**ABOUT THIS TASK**:
The records are to be repeated exactly, and any images in them are to be dropped.

[Opening AVAILABLE DATA section]

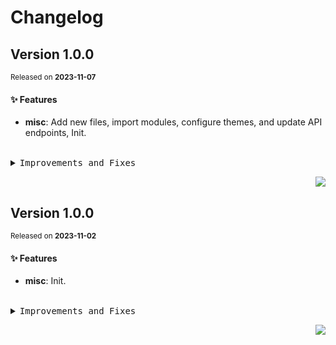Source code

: <a name="readme-top"></a>

# Changelog

## Version 1.0.0

<sup>Released on **2023-11-07**</sup>

#### ✨ Features

- **misc**: Add new files, import modules, configure themes, and update API endpoints, Init.

<br/>

<details>
<summary><kbd>Improvements and Fixes</kbd></summary>

#### What's improved

- **misc**: Add new files, import modules, configure themes, and update API endpoints ([9930472](https://github.com/lobehub/lobe-tts/commit/9930472))
- **misc**: Init ([9961d3a](https://github.com/lobehub/lobe-tts/commit/9961d3a))

</details>

<div align="right">

[![](https://img.shields.io/badge/-BACK_TO_TOP-151515?style=flat-square)](#readme-top)

</div>

## Version 1.0.0

<sup>Released on **2023-11-02**</sup>

#### ✨ Features

- **misc**: Init.

<br/>

<details>
<summary><kbd>Improvements and Fixes</kbd></summary>

#### What's improved

- **misc**: Init ([9961d3a](https://github.com/lobehub/lobe-tts/commit/9961d3a))

</details>

<div align="right">

[![](https://img.shields.io/badge/-BACK_TO_TOP-151515?style=flat-square)](#readme-top)

</div>
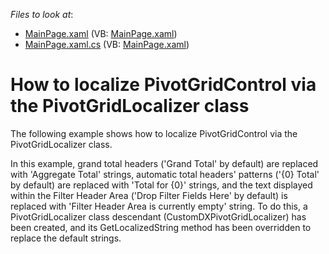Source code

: <!-- default file list -->
*Files to look at*:

* [MainPage.xaml](./CS/DXPivotGrid_Localization/MainPage.xaml) (VB: [MainPage.xaml](./VB/DXPivotGrid_Localization/MainPage.xaml))
* [MainPage.xaml.cs](./CS/DXPivotGrid_Localization/MainPage.xaml.cs) (VB: [MainPage.xaml](./VB/DXPivotGrid_Localization/MainPage.xaml))
<!-- default file list end -->
# How to localize PivotGridControl via the PivotGridLocalizer class


<p>The following example shows how to localize PivotGridControl via the PivotGridLocalizer class.</p><p>In this example, grand total headers ('Grand Total' by default) are replaced with 'Aggregate Total' strings, automatic total headers' patterns ('{0} Total' by default) are replaced with 'Total for {0}' strings, and the text displayed within the Filter Header Area ('Drop Filter Fields Here' by default) is replaced with 'Filter Header Area is currently empty' string. To do this, a PivotGridLocalizer class descendant (CustomDXPivotGridLocalizer) has been created, and its GetLocalizedString method has been overridden to replace the default strings.</p><br />


<br/>


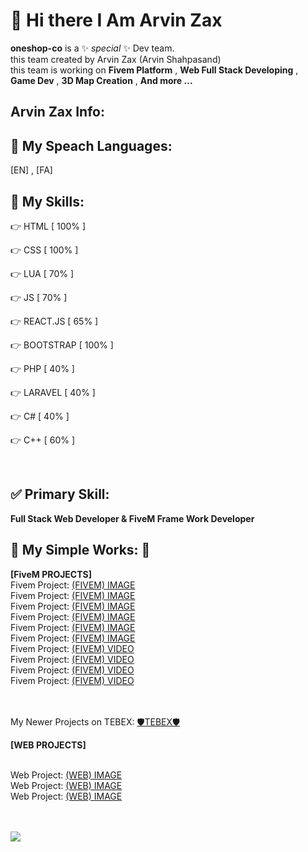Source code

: <h1>👋 Hi there I Am Arvin Zax</h1>

**oneshop-co** is a ✨ _special_ ✨ Dev team.<br>
this team created by Arvin Zax (Arvin Shahpasand)<br>
this team is working on **Fivem Platform** , **Web Full Stack Developing** , **Game Dev** , **3D Map Creation** , **And more ...**

<h2>Arvin Zax Info:</h2>

<h2>📢 My Speach Languages:</h2>
[EN] , [FA]

<h2>💎 My Skills:</h2>
<p>👉 HTML         [ 100% ]</p>
<p>👉 CSS          [ 100% ]</p>
<p>👉 LUA          [ 70% ]</p>
<p>👉 JS           [ 70% ]</p>
<p>👉 REACT.JS     [ 65% ]</p>
<p>👉 BOOTSTRAP    [ 100% ]</p>
<p>👉 PHP          [ 40% ]</p>
<p>👉 LARAVEL      [ 40% ]</p>
<p>👉 C#           [ 40% ]</p>
<p>👉 C++          [ 60% ]</p>
<br>
<h2>✅ Primary Skill:</h2>

**Full Stack Web Developer & FiveM Frame Work Developer**


<h2>💢 My Simple Works: 💢</h2>

**[FiveM PROJECTS]**
<br>Fivem Project: <a target="_blank" href="https://media.discordapp.net/attachments/1055191788035506246/1055192285530296320/[FIVEM] IMAGE.png">(FIVEM) IMAGE</a>
<br>Fivem Project: <a target="_blank" href="https://media.discordapp.net/attachments/1055361559838326854/1055362383457042432/[FIVEM] IMAGE.png">(FIVEM) IMAGE</a>
<br>Fivem Project: <a target="_blank" href="https://media.discordapp.net/attachments/1060676777946644670/1060678582990557226/Annotation_2023-01-06_011309.png">(FIVEM) IMAGE</a>
<br>Fivem Project: <a target="_blank" href="https://media.discordapp.net/attachments/1073590030204944454/1073590279547916390/Annotation_2023-02-10_154152.png">(FIVEM) IMAGE</a>
<br>Fivem Project: <a target="_blank" href="https://media.discordapp.net/attachments/1055361674179256410/1055362711350947840/green-fluid-background-frame_53876-114482_1.png">(FIVEM) IMAGE</a>
<br>Fivem Project: <a target="_blank" href="https://media.discordapp.net/attachments/1055361716197793812/1055363151933231124/green-fluid-background-frame_53876-114482_2.png">(FIVEM) IMAGE</a>
<br>Fivem Project: <a target="_blank" href="https://cdn.discordapp.com/attachments/1055361848075100202/1055364835455545424/Dd2.mp4">(FIVEM) VIDEO</a>
<br>Fivem Project: <a target="_blank" href="https://cdn.discordapp.com/attachments/932637745162096671/1047928328075608104/radial-menu.mp4">(FIVEM) VIDEO</a>
<br>Fivem Project: <a target="_blank" href="https://cdn.discordapp.com/attachments/1055361753145425970/1055363522600648794/NEWBIE_ONESHOP.mp4">(FIVEM) VIDEO</a>
<br>Fivem Project: <a target="_blank" href="https://cdn.discordapp.com/attachments/1078395244447543297/1078408422250266714/headlight.mp4">(FIVEM) VIDEO</a>

<br><br>My Newer Projects on TEBEX: <a target="_blank" href="https://oneshop.tebex.io/">🛡TEBEX🛡</a>

**[WEB PROJECTS]**

<br>Web Project: <a target="_blank" href="https://media.discordapp.net/attachments/979691021908733965/1083104148557398056/Annotation_2023-03-08_223415.png">(WEB) IMAGE</a>
<br>Web Project: <a target="_blank" href="https://media.discordapp.net/attachments/979691021908733965/1083104148838420531/Annotation_2023-03-08_223507.png">(WEB) IMAGE</a>
<br>Web Project: <a target="_blank" href="https://media.discordapp.net/attachments/979691021908733965/1083104149115261008/purple-free-admin-dashboard-e1597995165506.png">(WEB) IMAGE</a>

<br><br>
<a href="https://visitcount.itsvg.in">
  <img src="https://visitcount.itsvg.in/api?id=oneshop-co&label=Profile%20Views&color=2&icon=0&pretty=false" />
</a>
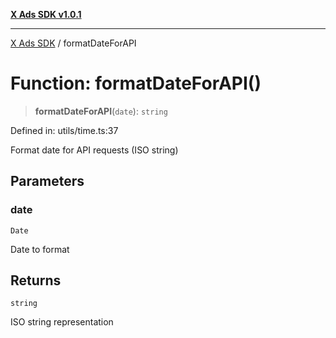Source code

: [**X Ads SDK v1.0.1**](../README.md)

***

[X Ads SDK](../globals.md) / formatDateForAPI

# Function: formatDateForAPI()

> **formatDateForAPI**(`date`): `string`

Defined in: utils/time.ts:37

Format date for API requests (ISO string)

## Parameters

### date

`Date`

Date to format

## Returns

`string`

ISO string representation

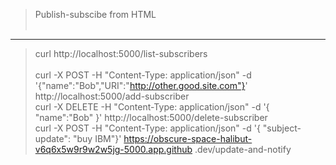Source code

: 

> Publish-subscibe from HTML <br /><br />
---
> curl http://localhost:5000/list-subscribers <br />
> <br />
> curl -X POST   -H "Content-Type: application/json"   -d '{"name":"Bob","URI":"http://other.good.site.com"}'   http://localhost:5000/add-subscriber <br />
> curl -X DELETE -H "Content-Type: application/json" -d '{ "name":"Bob" }' http://localhost:5000/delete-subscriber <br />
> curl -X POST -H "Content-Type: application/json"  -d '{ "subject-update": "buy IBM"}' https://obscure-space-halibut-v6q6x5w9r9w2w5jg-5000.app.github
.dev/update-and-notify <br />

[Closing AVAILABLE DATA section]

**RESPONSE TO THIS EXERCISE**:
Source code

: <a name="readme-top"></a>

# Changelog

## Version 1.0.0

<sup>Released on **2023-11-07**</sup>

#### ✨ Features

- **misc**: Add new files, import modules, configure themes, and update API endpoints, Init.

<br/>

<details>
<summary><kbd>Improvements and Fixes</kbd></summary>

#### What's improved

- **misc**: Add new files, import modules, configure themes, and update API endpoints ([9930472](https://github.com/lobehub/lobe-tts/commit/9930472))
- **misc**: Init ([9961d3a](https://github.com/lobehub/lobe-tts/commit/9961d3a))

</details>

<div align="right">

[![](https://img.shields.io/badge/-BACK_TO_TOP-151515?style=flat-square)](#readme-top)

</div>

## Version 1.0.0

<sup>Released on **2023-11-02**</sup>

#### ✨ Features

- **misc**: Init.

<br/>

<details>
<summary><kbd>Improvements and Fixes</kbd></summary>

#### What's improved

- **misc**: Init ([9961d3a](https://github.com/lobehub/lobe-tts/commit/9961d3a))

</details>

<div align="right">

[![](https://img.shields.io/badge/-BACK_TO_TOP-151515?style=flat-square)](#readme-top)

</div>
Source code

: <!-- default file list -->
*Files to look at*:

* [MainPage.xaml](./CS/DXPivotGrid_Localization/MainPage.xaml) (VB: [MainPage.xaml](./VB/DXPivotGrid_Localization/MainPage.xaml))
* [MainPage.xaml.cs](./CS/DXPivotGrid_Localization/MainPage.xaml.cs) (VB: [MainPage.xaml](./VB/DXPivotGrid_Localization/MainPage.xaml))
<!-- default file list end -->
# How to localize PivotGridControl via the PivotGridLocalizer class


<p>The following example shows how to localize PivotGridControl via the PivotGridLocalizer class.</p><p>In this example, grand total headers ('Grand Total' by default) are replaced with 'Aggregate Total' strings, automatic total headers' patterns ('{0} Total' by default) are replaced with 'Total for {0}' strings, and the text displayed within the Filter Header Area ('Drop Filter Fields Here' by default) is replaced with 'Filter Header Area is currently empty' string. To do this, a PivotGridLocalizer class descendant (CustomDXPivotGridLocalizer) has been created, and its GetLocalizedString method has been overridden to replace the default strings.</p><br />


<br/>


Source code

: <h1>👋 Hi there I Am Arvin Zax</h1>

**oneshop-co** is a ✨ _special_ ✨ Dev team.<br>
this team created by Arvin Zax (Arvin Shahpasand)<br>
this team is working on **Fivem Platform** , **Web Full Stack Developing** , **Game Dev** , **3D Map Creation** , **And more ...**

<h2>Arvin Zax Info:</h2>

<h2>📢 My Speach Languages:</h2>
[EN] , [FA]

<h2>💎 My Skills:</h2>
<p>👉 HTML         [ 100% ]</p>
<p>👉 CSS          [ 100% ]</p>
<p>👉 LUA          [ 70% ]</p>
<p>👉 JS           [ 70% ]</p>
<p>👉 REACT.JS     [ 65% ]</p>
<p>👉 BOOTSTRAP    [ 100% ]</p>
<p>👉 PHP          [ 40% ]</p>
<p>👉 LARAVEL      [ 40% ]</p>
<p>👉 C#           [ 40% ]</p>
<p>👉 C++          [ 60% ]</p>
<br>
<h2>✅ Primary Skill:</h2>

**Full Stack Web Developer & FiveM Frame Work Developer**


<h2>💢 My Simple Works: 💢</h2>

**[FiveM PROJECTS]**
<br>Fivem Project: <a target="_blank" href="https://media.discordapp.net/attachments/1055191788035506246/1055192285530296320/[FIVEM] IMAGE.png">(FIVEM) IMAGE</a>
<br>Fivem Project: <a target="_blank" href="https://media.discordapp.net/attachments/1055361559838326854/1055362383457042432/[FIVEM] IMAGE.png">(FIVEM) IMAGE</a>
<br>Fivem Project: <a target="_blank" href="https://media.discordapp.net/attachments/1060676777946644670/1060678582990557226/Annotation_2023-01-06_011309.png">(FIVEM) IMAGE</a>
<br>Fivem Project: <a target="_blank" href="https://media.discordapp.net/attachments/1073590030204944454/1073590279547916390/Annotation_2023-02-10_154152.png">(FIVEM) IMAGE</a>
<br>Fivem Project: <a target="_blank" href="https://media.discordapp.net/attachments/1055361674179256410/1055362711350947840/green-fluid-background-frame_53876-114482_1.png">(FIVEM) IMAGE</a>
<br>Fivem Project: <a target="_blank" href="https://media.discordapp.net/attachments/1055361716197793812/1055363151933231124/green-fluid-background-frame_53876-114482_2.png">(FIVEM) IMAGE</a>
<br>Fivem Project: <a target="_blank" href="https://cdn.discordapp.com/attachments/1055361848075100202/1055364835455545424/Dd2.mp4">(FIVEM) VIDEO</a>
<br>Fivem Project: <a target="_blank" href="https://cdn.discordapp.com/attachments/932637745162096671/1047928328075608104/radial-menu.mp4">(FIVEM) VIDEO</a>
<br>Fivem Project: <a target="_blank" href="https://cdn.discordapp.com/attachments/1055361753145425970/1055363522600648794/NEWBIE_ONESHOP.mp4">(FIVEM) VIDEO</a>
<br>Fivem Project: <a target="_blank" href="https://cdn.discordapp.com/attachments/1078395244447543297/1078408422250266714/headlight.mp4">(FIVEM) VIDEO</a>

<br><br>My Newer Projects on TEBEX: <a target="_blank" href="https://oneshop.tebex.io/">🛡TEBEX🛡</a>

**[WEB PROJECTS]**

<br>Web Project: <a target="_blank" href="https://media.discordapp.net/attachments/979691021908733965/1083104148557398056/Annotation_2023-03-08_223415.png">(WEB) IMAGE</a>
<br>Web Project: <a target="_blank" href="https://media.discordapp.net/attachments/979691021908733965/1083104148838420531/Annotation_2023-03-08_223507.png">(WEB) IMAGE</a>
<br>Web Project: <a target="_blank" href="https://media.discordapp.net/attachments/979691021908733965/1083104149115261008/purple-free-admin-dashboard-e1597995165506.png">(WEB) IMAGE</a>

<br><br>
<a href="https://visitcount.itsvg.in">
  <img src="https://visitcount.itsvg.in/api?id=oneshop-co&label=Profile%20Views&color=2&icon=0&pretty=false" />
</a>
Source code

: [**X Ads SDK v1.0.1**](../README.md)

***

[X Ads SDK](../globals.md) / formatDateForAPI

# Function: formatDateForAPI()

> **formatDateForAPI**(`date`): `string`

Defined in: utils/time.ts:37

Format date for API requests (ISO string)

## Parameters

### date

`Date`

Date to format

## Returns

`string`

ISO string representation

Source code

: 

> Publish-subscibe from HTML <br /><br />
---
> curl http://localhost:5000/list-subscribers <br />
> <br />
> curl -X POST   -H "Content-Type: application/json"   -d '{"name":"Bob","URI":"http://other.good.site.com"}'   http://localhost:5000/add-subscriber <br />
> curl -X DELETE -H "Content-Type: application/json" -d '{ "name":"Bob" }' http://localhost:5000/delete-subscriber <br />
> curl -X POST -H "Content-Type: application/json"  -d '{ "subject-update": "buy IBM"}' https://obscure-space-halibut-v6q6x5w9r9w2w5jg-5000.app.github
.dev/update-and-notify <br />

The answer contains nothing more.